There have been many legitimate criticisms of the Catholic Church hierarchy, including its participation in politics. There is no need to complicate such criticism with questionable conspiracy claims.
Although the Bavarian Illuminati themselves were outlawed and suppressed, it can be said that they won, in the long run, insofar as all Western governments subsequently became much more tolerant of nonmainstream religions and worldviews. But the Bavarian Illuminati were not, themselves, the originators of their ideals, and there is no good reason to attribute the success of their ideals, e.g. in the United States, primarily to the workings of the Bavarian Illuminati themselves. However, insofar as the Bavarian Illuminati did succeed in furthering the ideals of the Enlightenment, their victories benefited all who value religious freedom.
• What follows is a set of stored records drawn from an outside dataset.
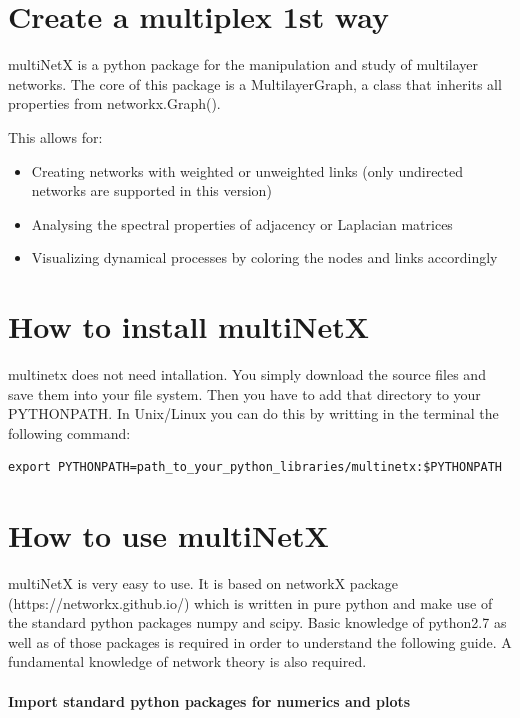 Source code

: \documentclass[]{article}
\author{}
\date{}
\begin{document}
\section{Create a multiplex 1st way}\label{create-a-multiplex-1st-way}

multiNetX is a python package for the manipulation and study of
multilayer networks. The core of this package is a MultilayerGraph, a
class that inherits all properties from networkx.Graph().

This allows for:

\begin{itemize}
\itemsep1pt\parskip0pt
\item
  Creating networks with weighted or unweighted links (only undirected
  networks are supported in this version)
\item
  Analysing the spectral properties of adjacency or Laplacian matrices
\item
  Visualizing dynamical processes by coloring the nodes and links
  accordingly
\end{itemize}

\section{How to install multiNetX}\label{how-to-install-multinetx}

multinetx does not need intallation. You simply download the source
files and save them into your file system. Then you have to add that
directory to your PYTHONPATH. In Unix/Linux you can do this by writting
in the terminal the following command:

\begin{verbatim}
export PYTHONPATH=path_to_your_python_libraries/multinetx:$PYTHONPATH
\end{verbatim}

\section{How to use multiNetX}\label{how-to-use-multinetx}

multiNetX is very easy to use. It is based on networkX package
(https://networkx.github.io/) which is written in pure python and make
use of the standard python packages numpy and scipy. Basic knowledge of
python2.7 as well as of those packages is required in order to
understand the following guide. A fundamental knowledge of network
theory is also required.

\paragraph{Import standard python packages for numerics and
plots}\label{import-standard-python-packages-for-numerics-and-plots}
\end{document}
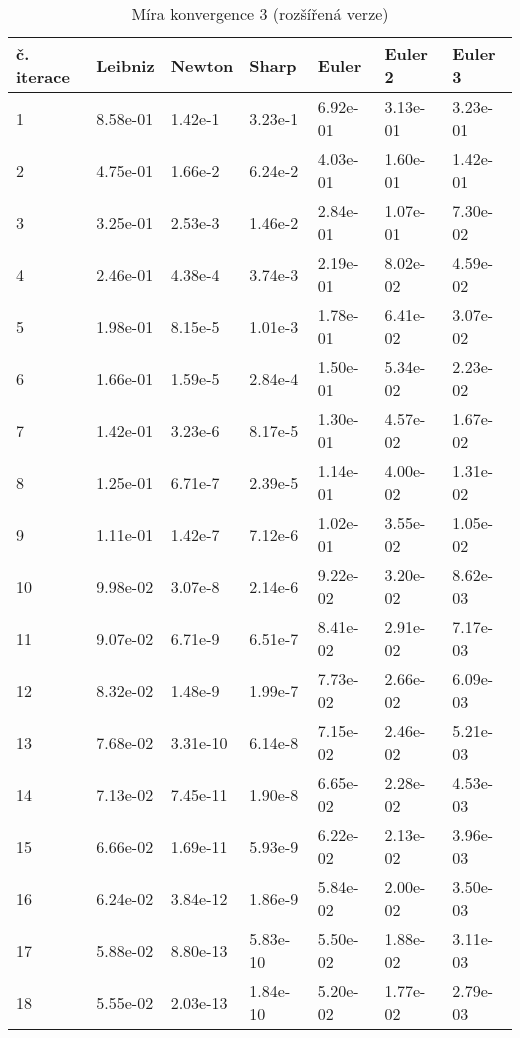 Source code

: \documentclass[soc]{gzwroc} %
\begin{document}
\begin{table}[h!]
\caption{Míra konvergence 3 (rozšířená verze)}
\begin{tabular}{|l|l|l|l|l|l|l|}
\hline
\multicolumn{1}{|l|}{\bfseries č. iterace} & \multicolumn{1}{l|}{\bfseries Leibniz} & \multicolumn{1}{l|}{\bfseries Newton} & \multicolumn{1}{l|}{\bfseries Sharp} & \multicolumn{1}{l|}{\bfseries Euler} & \multicolumn{1}{l|}{\bfseries Euler 2} & \multicolumn{1}{l|}{\bfseries Euler 3}  \\ \hline
1 & 8.58e-01 & 1.42e-1 & 3.23e-1 & 6.92e-01 & 3.13e-01 & 3.23e-01 \\ \hline 
2 & 4.75e-01 & 1.66e-2 & 6.24e-2 & 4.03e-01 & 1.60e-01 & 1.42e-01 \\ \hline 
3 & 3.25e-01 & 2.53e-3 & 1.46e-2 & 2.84e-01 & 1.07e-01 & 7.30e-02 \\ \hline 
4 & 2.46e-01 & 4.38e-4 & 3.74e-3 & 2.19e-01 & 8.02e-02 & 4.59e-02 \\ \hline 
5 & 1.98e-01 & 8.15e-5 & 1.01e-3 & 1.78e-01 & 6.41e-02 & 3.07e-02 \\ \hline 
6 & 1.66e-01 & 1.59e-5 & 2.84e-4 & 1.50e-01 & 5.34e-02 & 2.23e-02 \\ \hline 
7 & 1.42e-01 & 3.23e-6 & 8.17e-5 & 1.30e-01 & 4.57e-02 & 1.67e-02 \\ \hline 
8 & 1.25e-01 & 6.71e-7 & 2.39e-5 & 1.14e-01 & 4.00e-02 & 1.31e-02 \\ \hline 
9 & 1.11e-01 & 1.42e-7 & 7.12e-6 & 1.02e-01 & 3.55e-02 & 1.05e-02 \\ \hline 
10 & 9.98e-02 & 3.07e-8 & 2.14e-6 & 9.22e-02 & 3.20e-02 & 8.62e-03 \\ \hline 
11 & 9.07e-02 & 6.71e-9 & 6.51e-7 & 8.41e-02 & 2.91e-02 & 7.17e-03 \\ \hline 
12 & 8.32e-02 & 1.48e-9 & 1.99e-7 & 7.73e-02 & 2.66e-02 & 6.09e-03 \\ \hline 
13 & 7.68e-02 & 3.31e-10 & 6.14e-8 & 7.15e-02 & 2.46e-02 & 5.21e-03 \\ \hline 
14 & 7.13e-02 & 7.45e-11 & 1.90e-8 & 6.65e-02 & 2.28e-02 & 4.53e-03 \\ \hline 
15 & 6.66e-02 & 1.69e-11 & 5.93e-9 & 6.22e-02 & 2.13e-02 & 3.96e-03 \\ \hline 
16 & 6.24e-02 & 3.84e-12 & 1.86e-9 & 5.84e-02 & 2.00e-02 & 3.50e-03 \\ \hline 
17 & 5.88e-02 & 8.80e-13 & 5.83e-10 & 5.50e-02 & 1.88e-02 & 3.11e-03 \\ \hline 
18 & 5.55e-02 & 2.03e-13 & 1.84e-10 & 5.20e-02 & 1.77e-02 & 2.79e-03 \\ \hline 

\end{tabular}
\end{table}
\end{document}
Because of who the Bavarian Illuminati actually were and what they actually stood for, demonization of "the Illuminati" is an affront to the values of modern secular society. Some well-known advocates of "Illuminati" conspiracy claims, such as Alex Jones, present themselves as defenders of constitutional liberties against an evil elite, whereas other, more consistent "Illuminati"-bashers have claimed that the U.S. Constitution itself was written by a bunch of evil Illuminati-dominated Freemasons. However, even Alex Jones attacks the values of modern secular society too, by vilifying feminists, environmentalists, gays, and religious minorities such as "occultists," and by airing scary radio shows about "Satanism."
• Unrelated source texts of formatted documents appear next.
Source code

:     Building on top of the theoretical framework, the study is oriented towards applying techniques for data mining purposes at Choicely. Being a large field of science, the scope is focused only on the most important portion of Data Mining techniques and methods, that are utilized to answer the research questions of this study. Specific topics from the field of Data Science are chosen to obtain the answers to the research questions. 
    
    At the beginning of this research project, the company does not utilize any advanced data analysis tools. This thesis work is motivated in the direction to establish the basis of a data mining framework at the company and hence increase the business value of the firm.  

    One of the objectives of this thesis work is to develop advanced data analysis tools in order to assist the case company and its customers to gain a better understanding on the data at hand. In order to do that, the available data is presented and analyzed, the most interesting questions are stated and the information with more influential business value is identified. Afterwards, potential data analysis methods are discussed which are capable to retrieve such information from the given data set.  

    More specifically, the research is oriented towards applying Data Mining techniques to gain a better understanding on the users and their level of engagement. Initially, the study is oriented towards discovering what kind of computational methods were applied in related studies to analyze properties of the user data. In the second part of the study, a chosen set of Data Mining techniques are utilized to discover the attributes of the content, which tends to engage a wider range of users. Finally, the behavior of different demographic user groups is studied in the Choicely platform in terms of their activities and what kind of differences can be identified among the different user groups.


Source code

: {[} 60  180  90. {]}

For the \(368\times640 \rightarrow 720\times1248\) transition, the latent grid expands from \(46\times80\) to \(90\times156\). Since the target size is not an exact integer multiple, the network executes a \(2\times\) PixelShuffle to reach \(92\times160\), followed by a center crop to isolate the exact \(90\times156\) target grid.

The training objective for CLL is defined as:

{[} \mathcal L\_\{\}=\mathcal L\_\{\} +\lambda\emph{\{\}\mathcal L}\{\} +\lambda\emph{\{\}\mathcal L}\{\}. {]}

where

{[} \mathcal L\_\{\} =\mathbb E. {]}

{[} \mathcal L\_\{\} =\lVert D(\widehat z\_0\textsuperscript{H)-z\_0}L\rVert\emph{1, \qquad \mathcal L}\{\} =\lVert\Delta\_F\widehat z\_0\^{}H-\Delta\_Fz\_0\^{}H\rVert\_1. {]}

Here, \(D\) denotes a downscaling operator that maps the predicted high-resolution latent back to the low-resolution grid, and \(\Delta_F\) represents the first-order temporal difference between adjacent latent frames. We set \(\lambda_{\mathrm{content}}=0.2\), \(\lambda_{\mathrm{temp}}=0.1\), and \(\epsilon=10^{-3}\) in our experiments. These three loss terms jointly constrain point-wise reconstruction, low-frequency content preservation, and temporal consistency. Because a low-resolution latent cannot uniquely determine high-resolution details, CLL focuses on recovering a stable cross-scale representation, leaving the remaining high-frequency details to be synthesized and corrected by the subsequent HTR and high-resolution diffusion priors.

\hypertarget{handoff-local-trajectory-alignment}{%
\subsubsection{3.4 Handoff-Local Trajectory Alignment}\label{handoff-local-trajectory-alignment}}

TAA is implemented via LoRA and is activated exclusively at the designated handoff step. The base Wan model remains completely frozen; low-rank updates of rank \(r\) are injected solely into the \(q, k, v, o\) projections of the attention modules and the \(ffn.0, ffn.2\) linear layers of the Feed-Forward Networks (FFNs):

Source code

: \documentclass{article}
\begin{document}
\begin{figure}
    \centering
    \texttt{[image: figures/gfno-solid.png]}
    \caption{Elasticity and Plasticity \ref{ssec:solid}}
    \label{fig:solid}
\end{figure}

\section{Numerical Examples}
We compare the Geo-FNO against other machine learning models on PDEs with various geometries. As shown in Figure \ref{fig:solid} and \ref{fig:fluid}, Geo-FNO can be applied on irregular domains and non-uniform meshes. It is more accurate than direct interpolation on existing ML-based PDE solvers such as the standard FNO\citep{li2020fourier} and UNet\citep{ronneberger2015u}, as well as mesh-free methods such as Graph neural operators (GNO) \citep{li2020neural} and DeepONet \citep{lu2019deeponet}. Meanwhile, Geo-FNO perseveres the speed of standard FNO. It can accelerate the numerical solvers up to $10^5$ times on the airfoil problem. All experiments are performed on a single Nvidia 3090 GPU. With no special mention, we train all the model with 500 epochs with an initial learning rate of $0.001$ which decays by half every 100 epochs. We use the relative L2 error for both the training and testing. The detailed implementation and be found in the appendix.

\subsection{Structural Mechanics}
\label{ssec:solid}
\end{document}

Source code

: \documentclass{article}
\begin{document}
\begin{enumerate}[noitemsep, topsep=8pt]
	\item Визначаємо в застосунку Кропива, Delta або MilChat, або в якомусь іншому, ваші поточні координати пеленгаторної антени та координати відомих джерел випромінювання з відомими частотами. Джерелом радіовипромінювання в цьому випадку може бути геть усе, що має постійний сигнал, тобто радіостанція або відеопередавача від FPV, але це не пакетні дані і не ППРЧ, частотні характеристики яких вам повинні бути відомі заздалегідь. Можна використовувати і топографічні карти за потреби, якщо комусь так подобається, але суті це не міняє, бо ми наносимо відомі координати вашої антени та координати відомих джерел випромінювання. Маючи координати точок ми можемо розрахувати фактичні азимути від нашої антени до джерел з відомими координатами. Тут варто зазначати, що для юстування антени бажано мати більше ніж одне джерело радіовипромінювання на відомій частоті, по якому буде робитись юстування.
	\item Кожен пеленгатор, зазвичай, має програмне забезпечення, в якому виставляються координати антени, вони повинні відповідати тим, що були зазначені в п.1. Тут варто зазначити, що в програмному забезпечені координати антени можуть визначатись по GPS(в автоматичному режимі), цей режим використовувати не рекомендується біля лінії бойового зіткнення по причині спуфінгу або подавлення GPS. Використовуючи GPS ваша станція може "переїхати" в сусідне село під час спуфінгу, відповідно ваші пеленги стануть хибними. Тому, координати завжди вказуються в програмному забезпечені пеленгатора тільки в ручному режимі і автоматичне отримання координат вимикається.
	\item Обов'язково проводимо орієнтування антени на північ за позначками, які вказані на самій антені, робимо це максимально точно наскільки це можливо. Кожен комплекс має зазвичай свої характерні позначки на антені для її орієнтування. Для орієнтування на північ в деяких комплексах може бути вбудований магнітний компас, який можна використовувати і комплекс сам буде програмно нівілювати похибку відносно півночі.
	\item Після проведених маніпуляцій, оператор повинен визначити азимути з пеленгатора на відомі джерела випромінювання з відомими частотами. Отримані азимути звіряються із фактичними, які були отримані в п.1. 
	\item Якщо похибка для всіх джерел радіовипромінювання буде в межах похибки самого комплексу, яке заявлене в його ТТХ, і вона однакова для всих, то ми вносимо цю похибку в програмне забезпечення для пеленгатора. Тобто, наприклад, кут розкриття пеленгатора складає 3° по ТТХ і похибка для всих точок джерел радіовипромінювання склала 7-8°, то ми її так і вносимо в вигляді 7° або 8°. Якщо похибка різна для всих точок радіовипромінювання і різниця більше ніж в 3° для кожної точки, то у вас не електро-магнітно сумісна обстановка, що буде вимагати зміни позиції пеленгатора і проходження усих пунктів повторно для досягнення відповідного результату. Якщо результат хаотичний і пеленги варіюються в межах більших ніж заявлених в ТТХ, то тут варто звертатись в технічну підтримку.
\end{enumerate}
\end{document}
It should be noted that the Protocols of the Elders of Zion are not just anti-Jewish. The Protocols were originally intended, also, as royalist anti-democratic propaganda, "Illuminati" demonization too was originally anti-democratic. There are also many other similarities in detail between "the Illuminati" and "the Elders of Zion." For example, both are alleged to control the Freemasons.
But the most worrisome similarity is this: In the exactly same way that the Protocols of the Elders of Zion did and still do pose a grave danger to Jews (in those countries where the Protocols are still popular, or again popular), so too the spread of "Illuminati" claims poses at least a potential grave danger to atheists, Pagans, occultists, law-abiding Satanists, gays, feminists, environmentalists, and "secular humanists," in addition to being a weapon against the humanistic values of the modern secular West in general. Such severe danger is far from imminent at the present time, but could become a more serious threat if the economy goes kerplunk. "Illuminati" claims may seem laughable to most educated people, but many educated people laughed at Hitler, too, before he became powerful.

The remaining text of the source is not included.